Henri Rossier — Courtes méditations

Y a-t-il de la BONTÉ dans l’HOMME — Actes 28:1-10

H. Rossier — Courtes méditations — n°27

ME 1922 p. 301-304

Nous n’avons qu’à consulter le troisième chapitre de l’épître aux Romains, v. 9-18, pour apprendre qu’il « n’y a point de juste, non, pas même un seul » ; qu’il « n’y en a aucun qui exerce la bonté, non, pas même un seul » et qu’il « n’y a point de crainte de Dieu devant leurs yeux ». C’est ainsi que Dieu voit les hommes et les juge. L’apôtre en conclut que la foi seule peut mettre l’homme en rapport avec Dieu.

À première vue l’arrêt de l’épître aux Romains semble concorder avec plusieurs des faits qui nous sont présentés dans le passage placé en tête de cette méditation. Le vaisseau qui porte l’apôtre et ses compagnons s’échoue dans la tempête sur l’île de Malte. Les soldats sont d’avis de tuer les prisonniers dont Paul fait partie, malgré l’assurance de ce dernier qu’ils seraient tous sauvés et son affirmation que « Dieu lui a donné tous ceux qui naviguaient avec lui ». Nous voyons encore que, poussés par leur affreux égoïsme, les matelots cherchent à se sauver en s’emparant de la chaloupe, ne tenant aucun compte de la vie du reste de l’équipage.

À seconde vue nous trouvons plusieurs faits qui semblent contredire l’enseignement de cette épître. Parmi les personnes cruelles ou égoïstes qui se trouvent sur le vaisseau, la plus élevée en grade, le centurion Jules, traite Paul avec humanité en lui permettant, à Sidon, d’aller vers ses amis pour jouir de leurs soins (27:3). Ce même Jules, voulant sauver l’apôtre, empêche les soldats d’exécuter leur cruel dessein (v. 43).

Les mêmes sentiments se manifestent chez les barbares, habitants de l’île. Il nous est dit qu’ils usèrent d’une humanité peu ordinaire envers Paul, ses compagnons, et tous les passagers.

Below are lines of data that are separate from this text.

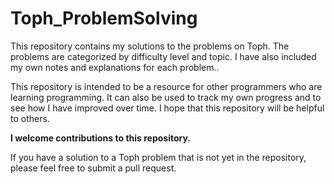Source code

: # Toph_ProblemSolving
This repository contains my solutions to the problems on Toph. The problems are categorized by difficulty level and topic. I have also included my own notes and explanations for each problem..

This repository is intended to be a resource for other programmers who are learning programming. It can also be used to track my own progress and to see how I have improved over time.  I hope that this repository will be helpful to others.

**I welcome contributions to this repository.**

If you have a solution to a Toph problem that is not yet in the repository, please feel free to submit a pull request.
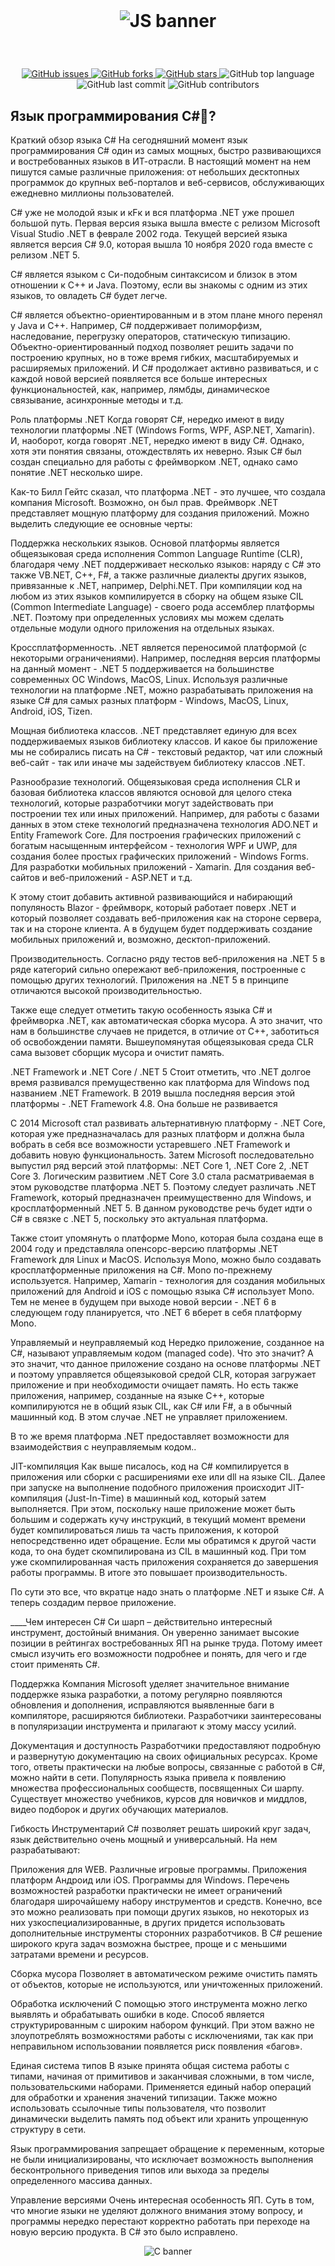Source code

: <div align="center">
  <br>
  <h1><p align="center"> 
	<img alt="JS banner" src="http://taswar.zeytinsoft.com/wp-content/uploads/2020/12/Csharp-MS-Dotnet.png">
</p></h1>
</div>
<br>
<p align="center">
<a href="https://github.com/nomadroom/С/issues">
<img alt="GitHub issues" src="https://img.shields.io/github/issues/nomadroom/С">
</a>
<a href="https://github.com/nomadroom/JS/network">
<img alt="GitHub forks" src="https://img.shields.io/github/forks/nomadroom/С">
</a>
<a href="https://github.com/nomadroom/JS/stargazers">
<img alt="GitHub stars" src="https://img.shields.io/github/stars/nomadroom/С">
</a>
<img alt="GitHub top language" src="https://img.shields.io/github/languages/top/nomadroom/С">
<img alt="GitHub last commit" src="https://img.shields.io/github/last-commit/nomadroom/С">
<img alt="GitHub contributors" src="https://img.shields.io/github/contributors/nomadroom/С">
</p>


## Язык программирования C#🦈?

Краткий обзор языка C#
На сегодняшний момент язык программирования C# один из самых мощных, быстро развивающихся и востребованных языков в ИТ-отрасли. В настоящий момент на нем пишутся самые различные приложения: от небольших десктопных программок до крупных веб-порталов и веб-сервисов, обслуживающих ежедневно миллионы пользователей.

C# уже не молодой язык и кFк и вся платформа .NET уже прошел большой путь. Первая версия языка вышла вместе с релизом Microsoft Visual Studio .NET в феврале 2002 года. Текущей версией языка является версия C# 9.0, которая вышла 10 ноября 2020 года вместе с релизом .NET 5.

C# является языком с Си-подобным синтаксисом и близок в этом отношении к C++ и Java. Поэтому, если вы знакомы с одним из этих языков, то овладеть C# будет легче.

C# является объектно-ориентированным и в этом плане много перенял у Java и С++. Например, C# поддерживает полиморфизм, наследование, перегрузку операторов, статическую типизацию. Объектно-ориентированный подход позволяет решить задачи по построению крупных, но в тоже время гибких, масштабируемых и расширяемых приложений. И C# продолжает активно развиваться, и с каждой новой версией появляется все больше интересных функциональностей, как, например, лямбды, динамическое связывание, асинхронные методы и т.д.

Роль платформы .NET
Когда говорят C#, нередко имеют в виду технологии платформы .NET (Windows Forms, WPF, ASP.NET, Xamarin). И, наоборот, когда говорят .NET, нередко имеют в виду C#. Однако, хотя эти понятия связаны, отождествлять их неверно. Язык C# был создан специально для работы с фреймворком .NET, однако само понятие .NET несколько шире.

Как-то Билл Гейтс сказал, что платформа .NET - это лучшее, что создала компания Microsoft. Возможно, он был прав. Фреймворк .NET представляет мощную платформу для создания приложений. Можно выделить следующие ее основные черты:

Поддержка нескольких языков. Основой платформы является общеязыковая среда исполнения Common Language Runtime (CLR), благодаря чему .NET поддерживает несколько языков: наряду с C# это также VB.NET, C++, F#, а также различные диалекты других языков, привязанные к .NET, например, Delphi.NET. При компиляции код на любом из этих языков компилируется в сборку на общем языке CIL (Common Intermediate Language) - своего рода ассемблер платформы .NET. Поэтому при определенных условиях мы можем сделать отдельные модули одного приложения на отдельных языках.

Кроссплатформенность. .NET является переносимой платформой (с некоторыми ограничениями). Например, последняя версия платформы на данный момент - .NET 5 поддерживается на большинстве современных ОС Windows, MacOS, Linux. Используя различные технологии на платформе .NET, можно разрабатывать приложения на языке C# для самых разных платформ - Windows, MacOS, Linux, Android, iOS, Tizen.

Мощная библиотека классов. .NET представляет единую для всех поддерживаемых языков библиотеку классов. И какое бы приложение мы не собирались писать на C# - текстовый редактор, чат или сложный веб-сайт - так или иначе мы задействуем библиотеку классов .NET.

Разнообразие технологий. Общеязыковая среда исполнения CLR и базовая библиотека классов являются основой для целого стека технологий, которые разработчики могут задействовать при построении тех или иных приложений. Например, для работы с базами данных в этом стеке технологий предназначена технология ADO.NET и Entity Framework Core. Для построения графических приложений с богатым насыщенным интерфейсом - технология WPF и UWP, для создания более простых графических приложений - Windows Forms. Для разработки мобильных приложений - Xamarin. Для создания веб-сайтов и веб-приложений - ASP.NET и т.д.

К этому стоит добавить активной развивающийся и набирающий популяность Blazor - фреймворк, который работает поверх .NET и который позволяет создавать веб-приложения как на стороне сервера, так и на стороне клиента. А в будущем будет поддерживать создание мобильных приложений и, возможно, десктоп-приложений.

Производительность. Согласно ряду тестов веб-приложения на .NET 5 в ряде категорий сильно опережают веб-приложения, построенные с помощью других технологий. Приложения на .NET 5 в принципе отличаются высокой производительностью.

Также еще следует отметить такую особенность языка C# и фреймворка .NET, как автоматическая сборка мусора. А это значит, что нам в большинстве случаев не придется, в отличие от С++, заботиться об освобождении памяти. Вышеупомянутая общеязыковая среда CLR сама вызовет сборщик мусора и очистит память.

.NET Framework и .NET Core / .NET 5
Стоит отметить, что .NET долгое время развивался премущественно как платформа для Windows под названием .NET Framework. В 2019 вышла последняя версия этой платформы - .NET Framework 4.8. Она больше не развивается

С 2014 Microsoft стал развивать альтернативную платформу - .NET Core, которая уже предназначалась для разных платформ и должна была вобрать в себя все возможности устаревшего .NET Framework и добавить новую функциональность. Затем Microsoft последовательно выпустил ряд версий этой платформы: .NET Core 1, .NET Core 2, .NET Core 3. Логическим развитием .NET Core 3.0 стала расматриваемая в этом руководстве платформа .NET 5. Поэтому следует различать .NET Framework, который предназначен преимущественно для Windows, и кросплатформенный .NET 5. В данном руководстве речь будет идти о C# в связке с .NET 5, поскольку это актуальная платформа.

Также стоит упомянуть о платформе Mono, которая была создана еще в 2004 году и представляла опенсорс-версию платформы .NET Framework для Linux и MacOS. Используя Mono, можно было создавать кросплатформенные приложения на C#. Mono по-прежнему используется. Например, Xamarin - технология для создания мобильных приложений для Android и iOS с помощью языка C# использует Mono. Тем не менее в будущем при выходе новой версии - .NET 6 в следующем году планируется, что .NET 6 вберет в себя платформу Mono.

Управляемый и неуправляемый код
Нередко приложение, созданное на C#, называют управляемым кодом (managed code). Что это значит? А это значит, что данное приложение создано на основе платформы .NET и поэтому управляется общеязыковой средой CLR, которая загружает приложение и при необходимости очищает память. Но есть также приложения, например, созданные на языке С++, которые компилируются не в общий язык CIL, как C# или F#, а в обычный машинный код. В этом случае .NET не управляет приложением.

В то же время платформа .NET предоставляет возможности для взаимодействия с неуправляемым кодом..

JIT-компиляция
Как выше писалось, код на C# компилируется в приложения или сборки с расширениями exe или dll на языке CIL. Далее при запуске на выполнение подобного приложения происходит JIT-компиляция (Just-In-Time) в машинный код, который затем выполняется. При этом, поскольку наше приложение может быть большим и содержать кучу инструкций, в текущий момент времени будет компилироваться лишь та часть приложения, к которой непосредственно идет обращение. Если мы обратимся к другой части кода, то она будет скомпилирована из CIL в машинный код. При том уже скомпилированная часть приложения сохраняется до завершения работы программы. В итоге это повышает производительность.

По сути это все, что вкратце надо знать о платформе .NET и языке C#. А теперь создадим первое приложение.

____Чем интересен C#
Си шарп – действительно интересный инструмент, достойный внимания. Он уверенно занимает высокие позиции в рейтингах востребованных ЯП на рынке труда. Потому имеет смысл изучить его возможности подробнее и понять, для чего и где стоит применять C#.

Поддержка
Компания Microsoft уделяет значительное внимание поддержке языка разработки, а потому регулярно появляются обновления и дополнения, исправляются выявленные баги в компиляторе, расширяются библиотеки. Разработчики заинтересованы в популяризации инструмента и прилагают к этому массу усилий.

Документация и доступность
Разработчики предоставляют подробную и развернутую документацию на своих официальных ресурсах. Кроме того, ответы практически на любые вопросы, связанные с работой в C#, можно найти в сети. Популярность языка привела к появлению множества профессиональных сообществ, посвященных Си шарпу. Существует множество учебников, курсов для новичков и миддлов, видео подборок и других обучающих материалов.

Гибкость
Инструментарий C# позволяет решать широкий круг задач, язык действительно очень мощный и универсальный. На нем разрабатывают:

Приложения для WEB.
Различные игровые программы.
Приложения платформ Андроид или iOS.
Программы для Windows.
Перечень возможностей разработки практически не имеет ограничений благодаря широчайшему набору инструментов и средств. Конечно, все это можно реализовать при помощи других языков, но некоторых из них узкоспециализированные, в других придется использовать дополнительные инструменты сторонних разработчиков. В C# решение широкого круга задач возможна быстрее, проще и с меньшими затратами времени и ресурсов.

Сборка мусора
Позволяет в автоматическом режиме очистить память от объектов, которые не используются, или уничтоженных приложений.

Обработка исключений
С помощью этого инструмента можно легко выявлять и обрабатывать ошибки в коде. Способ является структурированным с широким набором функций. При этом важно не злоупотреблять возможностями работы с исключениями, так как при неправильном использовании появляется риск появления «багов».

Единая система типов
В языке принята общая система работы с типами, начиная от примитивов и заканчивая сложными, в том числе, пользовательскими наборами. Применяется единый набор операций для обработки и хранения значений типизации. Также можно использовать ссылочные типы пользователя, что позволит динамически выделить память под объект или хранить упрощенную структуру в сети.

Язык программирования запрещает обращение к переменным, которые не были инициализированы, что исключает возможность выполнения бесконтрольного приведения типов или выхода за пределы определенного массива данных.

Управление версиями
Очень интересная особенность ЯП. Суть в том, что многие языки не уделяют должного внимания этому вопросу, и программы нередко перестают корректно работать при переходе на новую версию продукта. В C# это было исправлено.

<p align="center"> 
	<img alt="С banner" src="http://taswar.zeytinsoft.com/wp-content/uploads/2020/12/Csharp-MS-Dotnet.png">
</p>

La suite du récit nous parle de Publius, principal de l’île, qui reçut et logea pendant trois jours, avec beaucoup de bonté l’apôtre et ses compagnons. Toute cette sollicitude pour les malheureux naufragés fut récompensée : le père de Publius, gravement malade, fut guéri par la prière et l’imposition des mains de l’apôtre. Les habitants de l’île eux-mêmes reçurent, par la guérison de leurs malades, le salaire de leur dévouement, et fournirent en retour à l’apôtre et à ses compagnons tout ce qui leur était nécessaire pour le voyage.

De tels faits semblent contredire l’affirmation de l’état irrémédiable du coeur de l’homme, et cependant il n’en est rien. D’où vient que le centurion Jules, se prenant d’affection pour l’apôtre, lui vient en aide et réussit à le sauver des mains des soldats ? Du fait que Dieu, pour accomplir ses desseins, entoure Paul des soins de sa providence et dirige à son gré les sentiments et le coeur de cet homme. D’où vient l’humanité des barbares ? Ne sent-on pas que le Seigneur veille sur son serviteur et incline à son gré vers lui le coeur des habitants de l’île ? Bien plus, en excitant leur compassion envers ses serviteurs, Dieu se fraye un chemin pour répondre en grâce à leurs propres besoins. Il guérit leurs malades. C’est sans doute une récompense, mais une récompense des sentiments et dispositions que lui-même a produits. Quelle était la source de la bonté de Publius ? Comme Jules, il était peut-être attiré par le caractère de Paul ; mais la grâce seule agissait pour rendre ce caractère attractif.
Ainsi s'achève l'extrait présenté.